Though his southern-rock band Bare Jr. has a reputation for laying on riffs with maximum distortion and twang, Bobby Bare Jr. is as inclined to relax with a stack of Smiths records as to party the night away to the sounds of Molly Hatchet. Bare's Morrissey fetish gets its boldest public airing with "The Monk At The Disco," from Young Criminals' Starvation League, the singer-songwriter's solo debut. Away from his regular bandmates, Bare goes anglophilic, launching into a jaunty rhythm carried by acoustic guitars and given atmosphere by a distant, whistling electric guitar. "The Monk At The Disco" lies halfway between homage to and parody of Britpop at its goofiest, and just when it seems that the whole thing might be a gag, Bare wraps the song with a drum solo swiped from The Who's "Happy Jack," making clear that above all, this project is about indulgence. Criminals maintains links to Bare's country-music heritage: Singing in a high, affected rasp, he can't shake his vocal drawl, and he ropes in his Nashville hitmaker father to sing backup. But for the most part, his background comes filtered through British rock bands who've been influenced by country, as on "Mehan," which sounds like an outtake from The Rolling Stones' Beggars Banquet. Bare adds calliope-like organ to the hick character study "Flat Chested Girl From Maynardville," and a mellow, humming brass section to the cheerful "I'll Be Around." The hey-why-not instrumentation jibes with Bare's lyrics, which, as on his Bare Jr. albums, have mostly to do with girls. But he usually writes about girls he's disappointed, while the songs on Criminals tend to be about girls to whom he's pledging his best.

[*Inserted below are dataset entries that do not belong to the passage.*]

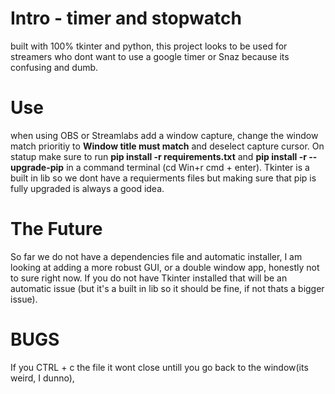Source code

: # Intro - timer and stopwatch
built with 100% tkinter and python, this project looks to be used for streamers who dont want to use a google timer or Snaz because its confusing and dumb.
# Use
when using OBS or Streamlabs add a window capture, change the window match prioritiy to __Window title must match__ and deselect capture cursor. On statup make sure to run __pip install -r requirements.txt__ and __pip install -r --upgrade-pip__ in a command terminal (cd <file install path>Win+r cmd + enter). Tkinter is a built in lib so we dont have a requierments files but making sure that pip is fully upgraded is always a good idea.
# The Future
So far we do not have a dependencies file and automatic installer, I am looking at adding a more robust GUI, or a double window app, honestly not to sure right now. If you do not have Tkinter installed that will be an automatic issue (but it's a built in lib so it should be fine, if not thats a bigger issue). 
# BUGS
If you CTRL + c the file it wont close untill you go back to the window(its weird, I dunno),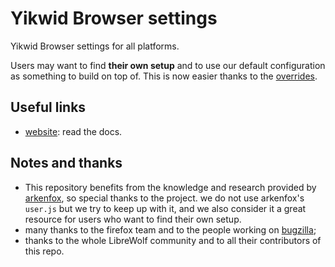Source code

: # Yikwid Browser settings

Yikwid Browser settings for all platforms.

Users may want to find **their own setup** and to use our default configuration as something to build on top of. This is now easier thanks to the [overrides](https://librewolf.net/docs/settings/#where-do-i-find-my-librewolfoverridescfg).

## Useful links
- [website](https://yikwid.net/): read the docs.

## Notes and thanks
- This repository benefits from the knowledge and research provided by [arkenfox](https://github.com/arkenfox), so special thanks to the project.
we do not use arkenfox's `user.js` but we try to keep up with it, and we also consider it a great resource for users who want to find their own setup.
- many thanks to the firefox team and to the people working on [bugzilla](https://bugzilla.mozilla.org/home);
- thanks to the whole LibreWolf community and to all their contributors of this repo.
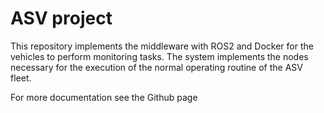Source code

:# ASV project


This repository implements the middleware with ROS2 and Docker for the vehicles to perform monitoring tasks. The system implements the nodes necessary for the execution of the normal operating routine of the ASV fleet.

For more documentation see the Github page
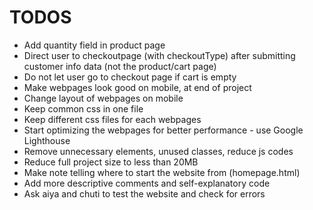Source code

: # TODOS
- Add quantity field in product page
- Direct user to checkoutpage (with checkoutType) after submitting customer info data (not the product/cart page)
- Do not let user go to checkout page if cart is empty
- Make webpages look good on mobile, at end of project
- Change layout of webpages on mobile
- Keep common css in one file
- Keep different css files for each webpages
- Start optimizing the webpages for better performance - use Google Lighthouse
- Remove unnecessary elements, unused classes, reduce js codes
- Reduce full project size to less than 20MB
- Make note telling where to start the website from (homepage.html)
- Add more descriptive comments and self-explanatory code
- Ask aiya and chuti to test the website and check for errors
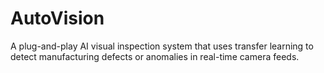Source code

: # AutoVision
A plug-and-play AI visual inspection system that uses transfer learning to detect manufacturing defects or anomalies in real-time camera feeds.
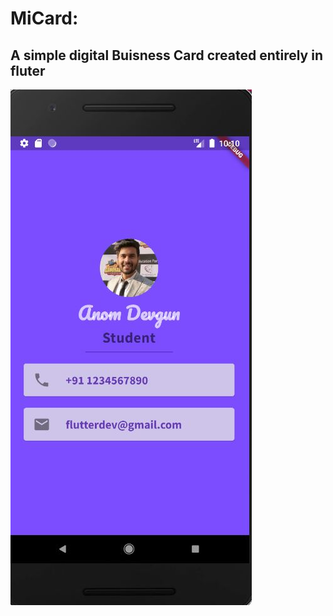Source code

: # MiCard:
## A simple digital Buisness Card created entirely in fluter
![Working](https://github.com/AnomDevgun/AppDev/blob/master/mi_card_flutter/workingbuild.JPG)
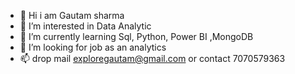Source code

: - 👋 Hi i  am Gautam sharma 
- 👀 I’m interested in Data Analytic
- 🌱 I’m currently learning  Sql, Python, Power BI ,MongoDB
- 💞️ I’m looking for job as an analytics 
- 📫 drop mail exploregautam@gmail.com or contact 7070579363

<!---
Gautams1990/Gautams1990 is a ✨ special ✨ repository because its `README.md` (this file) appears on your GitHub profile.
You can click the Preview link to take a look at your changes.
--->

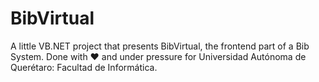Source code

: # BibVirtual
A little VB.NET project that presents BibVirtual, the frontend part of a Bib System.
Done with ❤ and under pressure for Universidad Autónoma de Querétaro: Facultad de Informática.
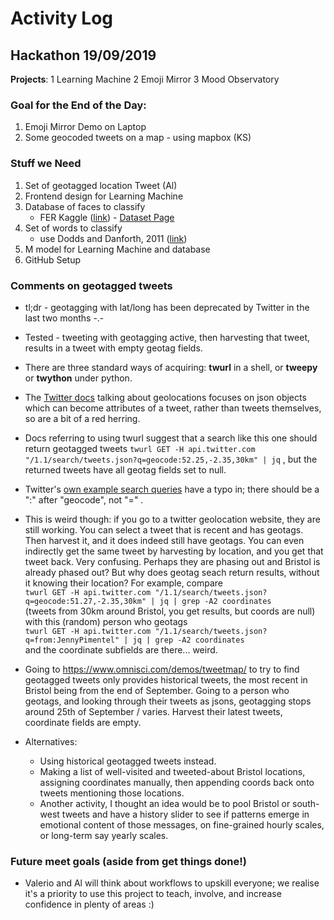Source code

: # Activity Log

## Hackathon 19/09/2019

**Projects**: 
1 Learning Machine 
2 Emoji Mirror
3 Mood Observatory


### Goal for the End of the Day:

1. Emoji Mirror Demo on Laptop
2. Some geocoded tweets on a map - using mapbox (KS)


### Stuff we Need

1. Set of geotagged location Tweet (Al)
2. Frontend design for Learning Machine 
3. Database of faces to classify 
    - FER Kaggle ([link](./fer2013)) - [Dataset Page](https://www.kaggle.com/c/challenges-in-representation-learning-facial-expression-recognition-challenge/data)
4. Set of words to classify
    - use Dodds and Danforth, 2011 ([link](http://doi.org/10.1371/journal.pone.0026752))
5. M model for Learning Machine and database
6. GitHub Setup

### Comments on geotagged tweets

* tl;dr - geotagging with lat/long has been deprecated by Twitter in the last two months -.-
* Tested - tweeting with geotagging active, then harvesting that tweet, results in a tweet with empty geotag fields.
* There are three standard ways of acquiring: **twurl** in a shell, or **tweepy** or **twython** under python.
* The [Twitter docs](https://developer.twitter.com/en/docs/geo/places-near-location/api-reference/get-geo-search.html) talking about geolocations focuses on json objects which can become attributes of a tweet, rather than tweets themselves, so are a bit of a red herring.
* Docs referring to using twurl suggest that a search like this one should return geotagged tweets `twurl GET -H api.twitter.com "/1.1/search/tweets.json?q=geocode:52.25,-2.35,30km" | jq` , but the returned tweets have all geotag fields set to null.
* Twitter's [own example search queries](https://developer.twitter.com/en/docs/tweets/search/guides/standard-operators.html) have a typo in; there should be a ":" after "geocode", not "=" .
* This is weird though: if you go to a twitter geolocation website, they are still working. You can select a tweet that is recent and has geotags. Then harvest it, and it does indeed still have geotags. You can even indirectly get the same tweet by harvesting by location, and you get that tweet back. Very confusing. Perhaps they are phasing out and Bristol is already phased out? But why does geotag seach return results, without it knowing their location? For example, compare\
`twurl GET -H api.twitter.com "/1.1/search/tweets.json?q=geocode:51.27,-2.35,30km" | jq | grep -A2 coordinates`\
(tweets from 30km around Bristol, you get results, but coords are null)\
with this (random) person who geotags\
`twurl GET -H api.twitter.com "/1.1/search/tweets.json?q=from:JennyPimentel" | jq | grep -A2 coordinates`\
and the coordinate subfields are there... weird.
* Going to https://www.omnisci.com/demos/tweetmap/ to try to find geotagged tweets only provides historical tweets, the most recent in Bristol being from the end of September. Going to a person who geotags, and looking through their tweets as jsons, geotagging stops around 25th of September / varies. Harvest their latest tweets, coordinate fields are empty.

* Alternatives:
  * Using historical geotagged tweets instead.
  * Making a list of well-visited and tweeted-about Bristol locations, assigning coordinates manually, then appending coords back onto tweets mentioning those locations.
  * Another activity, I thought an idea would be to pool Bristol or south-west tweets and have a history slider to see if patterns emerge in emotional content of those messages, on fine-grained hourly scales, or long-term say yearly scales.

### Future meet goals (aside from get things done!)

* Valerio and Al will think about workflows to upskill everyone; we realise it's a priority to use this project to teach, involve, and increase confidence in plenty of areas :)

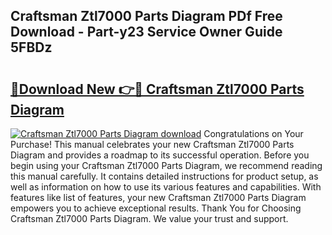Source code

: ## Craftsman Ztl7000 Parts Diagram PDf Free Download - Part-y23 Service Owner Guide 5FBDz

# <h2><a href="http://dfm9ex.blite.top/?on=Craftsman+Ztl7000+Parts+Diagram">🔗Download New 👉🔴 Craftsman Ztl7000 Parts Diagram</a></h2>

[![Craftsman Ztl7000 Parts Diagram download](https://i.imgur.com/lujVjoI.png)](http://dfm9ex.blite.top/?on=Craftsman+Ztl7000+Parts+Diagram)
Congratulations on Your Purchase! This manual celebrates your new Craftsman Ztl7000 Parts Diagram and provides a roadmap to its successful operation. Before you begin using your Craftsman Ztl7000 Parts Diagram, we recommend reading this manual carefully. It contains detailed instructions for product setup, as well as information on how to use its various features and capabilities. With features like list of features, your new Craftsman Ztl7000 Parts Diagram empowers you to achieve exceptional results. Thank You for Choosing Craftsman Ztl7000 Parts Diagram. We value your trust and support.
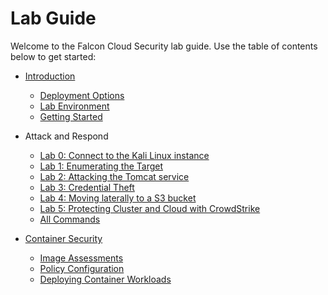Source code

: # Lab Guide

Welcome to the Falcon Cloud Security lab guide. Use the table of contents below to get started:

- [Introduction](intro/README.md)

  - [Deployment Options](intro/10-deployment-options.md)
  - [Lab Environment](intro/20-lab-environment.md)
  - [Getting Started](intro/30-getting-started.md)

- Attack and Respond

  - [Lab 0: Connect to the Kali Linux instance](attack-and-respond/0-connect-to-kali.md)
  - [Lab 1: Enumerating the Target](attack-and-respond/1-enumerate.md)
  - [Lab 2: Attacking the Tomcat service](attack-and-respond/2-attack-tomcat.md)
  - [Lab 3: Credential Theft](attack-and-respond/3-credential-theft.md)
  - [Lab 4: Moving laterally to a S3 bucket](attack-and-respond/4-move-laterally.md)
  - [Lab 5: Protecting Cluster and Cloud with CrowdStrike](attack-and-respond/5-protect.md)
  - [All Commands](attack-and-respond/9-commands.md)

- [Container Security](container-security/README.md)

  - [Image Assessments](container-security/10-image-assessments.md)
  - [Policy Configuration](container-security/20-policies.md)
  - [Deploying Container Workloads](container-security/30-deploying.md)
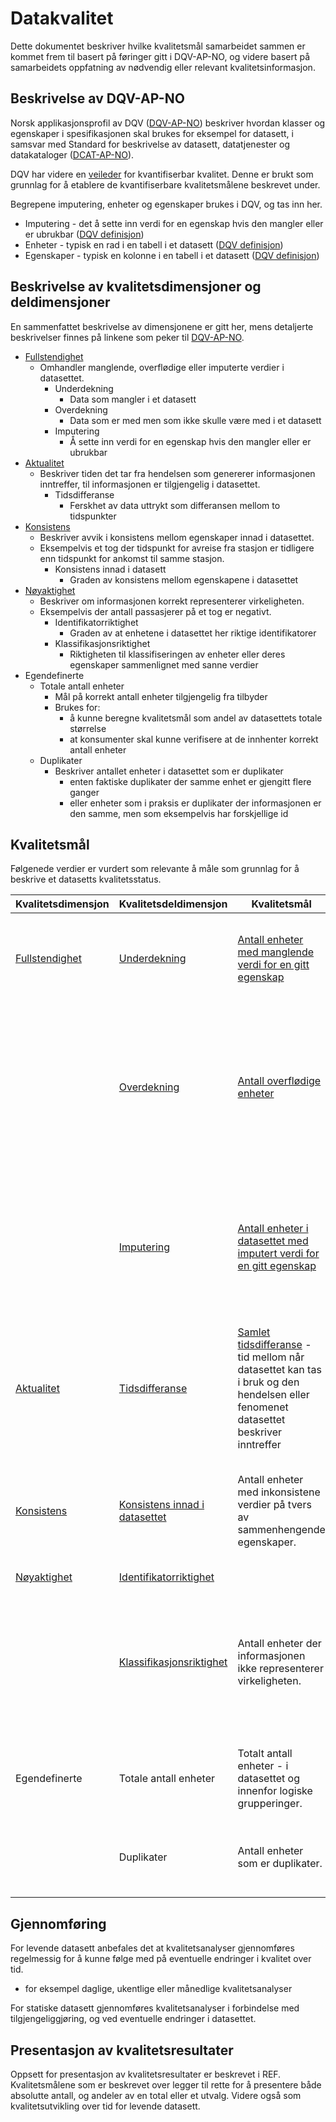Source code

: # Datakvalitet

Dette dokumentet beskriver hvilke kvalitetsmål samarbeidet sammen er kommet frem til basert på føringer gitt i DQV-AP-NO, og videre basert på samarbeidets oppfatning av nødvendig eller relevant kvalitetsinformasjon. 


## Beskrivelse av DQV-AP-NO

Norsk applikasjonsprofil av DQV ([DQV-AP-NO](https://data.norge.no/specification/dqv-ap-no)) beskriver hvordan klasser og egenskaper i spesifikasjonen skal brukes for eksempel for datasett, i samsvar med Standard for beskrivelse av datasett, datatjenester og datakataloger ([DCAT-AP-NO](https://data.norge.no/specification/dcat-ap-no)).

DQV har videre en [veileder](https://data.norge.no/guide/veileder-kvantifiserbar-kvalitet) for kvantifiserbar kvalitet. Denne er brukt som grunnlag for å etablere de kvantifiserbare kvalitetsmålene beskrevet under. 

Begrepene imputering, enheter og egenskaper brukes i DQV, og tas inn her. 
- Imputering - det å sette inn verdi for en egenskap hvis den mangler eller er ubrukbar ([DQV definisjon](https://data.norge.no/guide/veileder-kvantifiserbar-kvalitet#_imputering))
- Enheter - typisk en rad i en tabell i et datasett ([DQV definisjon](https://data.norge.no/guide/veileder-kvantifiserbar-kvalitet#_enhet))
- Egenskaper - typisk en kolonne i en tabell i et datasett ([DQV definisjon](https://data.norge.no/guide/veileder-kvantifiserbar-kvalitet#_egenskap))


## Beskrivelse av kvalitetsdimensjoner og deldimensjoner

En sammenfattet beskrivelse av dimensjonene er gitt her, mens detaljerte beskrivelser finnes på linkene som peker til [DQV-AP-NO](https://data.norge.no/specification/dqv-ap-no). 

- [Fullstendighet](https://data.norge.no/guide/veileder-kvantifiserbar-kvalitet#_kvalitetsdimensjonen_fullstendighet)
    - Omhandler manglende, overflødige eller imputerte verdier i datasettet. 
        - Underdekning
            - Data som mangler i et datasett
        - Overdekning
            - Data som er med men som ikke skulle være med i et datasett
        - Imputering
            - Å sette inn verdi for en egenskap hvis den mangler eller er ubrukbar
- [Aktualitet](https://data.norge.no/guide/veileder-kvantifiserbar-kvalitet#_kvalitetsdimensjonen_aktualitet)
    - Beskriver tiden det tar fra hendelsen som genererer informasjonen inntreffer, til informasjonen er tilgjengelig i datasettet.
        - Tidsdifferanse
            - Ferskhet av data uttrykt som differansen mellom to tidspunkter
- [Konsistens](https://data.norge.no/guide/veileder-kvantifiserbar-kvalitet#_kvalitetsdimensjonen_konsistens)
    - Beskriver avvik i konsistens mellom egenskaper innad i datasettet. 
    - Eksempelvis et tog der tidspunkt for avreise fra stasjon er tidligere enn tidspunkt for ankomst til samme stasjon.
        - Konsistens innad i datasett
            - Graden av konsistens mellom egenskapene i datasettet
- [Nøyaktighet](https://data.norge.no/guide/veileder-kvantifiserbar-kvalitet#_kvalitetsdimensjonen_n%C3%B8yaktighet "Not working")
    - Beskriver om informasjonen korrekt representerer virkeligheten.
    - Eksempelvis der antall passasjerer på et tog er negativt. 
        - Identifikatorriktighet
            - Graden av at enhetene i datasettet her riktige identifikatorer
        - Klassifikasjonsriktighet
            - Riktigheten til klassifiseringen av enheter eller deres egenskaper sammenlignet med sanne verdier
- Egendefinerte
    - Totale antall enheter
        - Mål på korrekt antall enheter tilgjengelig fra tilbyder
        - Brukes for:
            - å kunne beregne kvalitetsmål som andel av datasettets totale størrelse
            - at konsumenter skal kunne verifisere at de innhenter korrekt antall enheter
    - Duplikater
        - Beskriver antallet enheter i datasettet som er duplikater
            - enten faktiske duplikater der samme enhet er gjengitt flere ganger
            - eller enheter som i praksis er duplikater der informasjonen er den samme, men som eksempelvis har forskjellige id


## Kvalitetsmål

Følgenede verdier er vurdert som relevante å måle som grunnlag for å beskrive et datasetts kvalitetsstatus. 

| Kvalitetsdimensjon | Kvalitetsdeldimensjon | Kvalitetsmål | Kommentarer |
| ------- | ------- | ------- | ------- |
| [Fullstendighet](https://data.norge.no/guide/veileder-kvantifiserbar-kvalitet#_kvalitetsdimensjon_fullstendighet) | [Underdekning](https://data.norge.no/guide/veileder-kvantifiserbar-kvalitet#_kvalitetsdeldimensjon_underdekning "asd") | [Antall enheter med manglende verdi for en gitt egenskap](https://data.norge.no/guide/veileder-kvantifiserbar-kvalitet#_kvalitetsm%C3%A5l_antall_enheter_med_manglende_verdi_for_en_gitt_egenskap "Not working") | - brukes for alle egenskaper, men må ta hensyn til at det for enkelte egenskaper kan være tillatt med tomme enheter |
| | [Overdekning](https://data.norge.no/guide/veileder-kvantifiserbar-kvalitet#_kvalitetsdeldimensjon_overdekning) | [Antall overflødige enheter](https://data.norge.no/guide/veileder-kvantifiserbar-kvalitet#_kvalitetsm%C3%A5l_antall_overfl%C3%B8dige_enheter "Not working") | - brukes for alle egenskaper  der det er tillatt med tomme enheter innenfor egenskapen <br /> - der det finnes overflødige verdier bør det fremgå av datasettet hvilke verdier dette gjelder |
| | [Imputering](https://data.norge.no/guide/veileder-kvantifiserbar-kvalitet#_kvalitetsdeldimensjon_imputering) | [Antall enheter i datasettet med imputert verdi for en gitt egenskap](https://data.norge.no/guide/veileder-kvantifiserbar-kvalitet#_kvalitetsm%C3%A5l_antall_enheter_med_imputert_verdi_for_en_gitt_egenskap "Not working") | - brukes kun der det benyttes imputering innenfor egenskapen <br /> - der det finnes imputert informasjon bør det fremgå av datasettet hvilken informasjon dette gjelder |
| [Aktualitet](https://data.norge.no/guide/veileder-kvantifiserbar-kvalitet#_kvalitetsdimensjon_aktualitet) | [Tidsdifferanse](https://data.norge.no/guide/veileder-kvantifiserbar-kvalitet#_kvalitetsdeldimensjon_tidsdifferanse) | [Samlet tidsdifferanse](https://data.norge.no/guide/veileder-kvantifiserbar-kvalitet#_kvalitetsm%C3%A5l_samlet_tidsdifferanse "Not working") - tid mellom når datasettet kan tas i bruk og den hendelsen eller fenomenet datasettet beskriver inntreffer | - beskrives normalt for datasettet generelt |
| [Konsistens](https://data.norge.no/guide/veileder-kvantifiserbar-kvalitet#_kvalitetsdimensjon_konsistens) | [Konsistens innad i datasettet](https://data.norge.no/guide/veileder-kvantifiserbar-kvalitet#_kvalitetsdeldimensjon_konsistens_innad_i_datasett) | Antall enheter med inkonsistene verdier på tvers av sammenhengende egenskaper. | - utvalg av egenskaper som skal vurderes i sammenheng avhenger i stor grad av kjennskap til datasettet og domenekunnskap |
| [Nøyaktighet](https://data.norge.no/guide/veileder-kvantifiserbar-kvalitet#_kvalitetsdimensjon_n%C3%B8yaktighet "Not working") | [Identifikatorriktighet](https://data.norge.no/guide/veileder-kvantifiserbar-kvalitet#_kvalitetsdeldimensjon_identifikatorriktighet) |  |  |
|  | [Klassifikasjonsriktighet](https://data.norge.no/guide/veileder-kvantifiserbar-kvalitet#_kvalitetsdeldimensjon_klassifikasjonsriktighet) | Antall enheter der informasjonen ikke representerer virkeligheten. | - brukes kun der det er mulig å avgrense hva som er virkeligheten <br /> - der det finnes unøyaktig informasjon bør det fremgå av datasettet hvilken informasjon dette gjelder |
| Egendefinerte | Totale antall enheter | Totalt antall enheter - i datasettet og innenfor logiske grupperinger. | - logiske grupperinger kan eksempelvis være per dag, per rute, eller lignende |
|  | Duplikater | Antall enheter som er duplikater. | - der det finnes duplikater bør det fremgå av datasettet hvilke enheter dette gjelder |



## Gjennomføring

For levende datasett anbefales det at kvalitetsanalyser gjennomføres regelmessig for å kunne følge med på eventuelle endringer i kvalitet over tid.
- for eksempel daglige, ukentlige eller månedlige kvalitetsanalyser

For statiske datasett gjennomføres kvalitetsanalyser i forbindelse med tilgjengeliggjøring, og ved eventuelle endringer i datasettet. 

## Presentasjon av kvalitetsresultater

Oppsett for presentasjon av kvalitetsresultater er beskrevet i REF. Kvalitetsmålene som er beskrevet over legger til rette for å presentere både absolutte antall, og andeler av en total eller et utvalg. Videre også som kvalitetsutvikling over tid for levende datasett.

That includes his true mistress, rock 'n' roll, addressed in the daringly awkward rant "Dig Down"—basically a litany of the rock stars who've done their jobs so well that there's no real reason for a young rocker to keep trying. "Dig Down" sounds bitter, but it ends with a chorus of the singer and his pals aping the hooting from the Stones' "Sympathy For The Devil," and Bare follows the song with a bluesy cover of The Smiths' "What Difference Does It Make?" Such are the ways of love.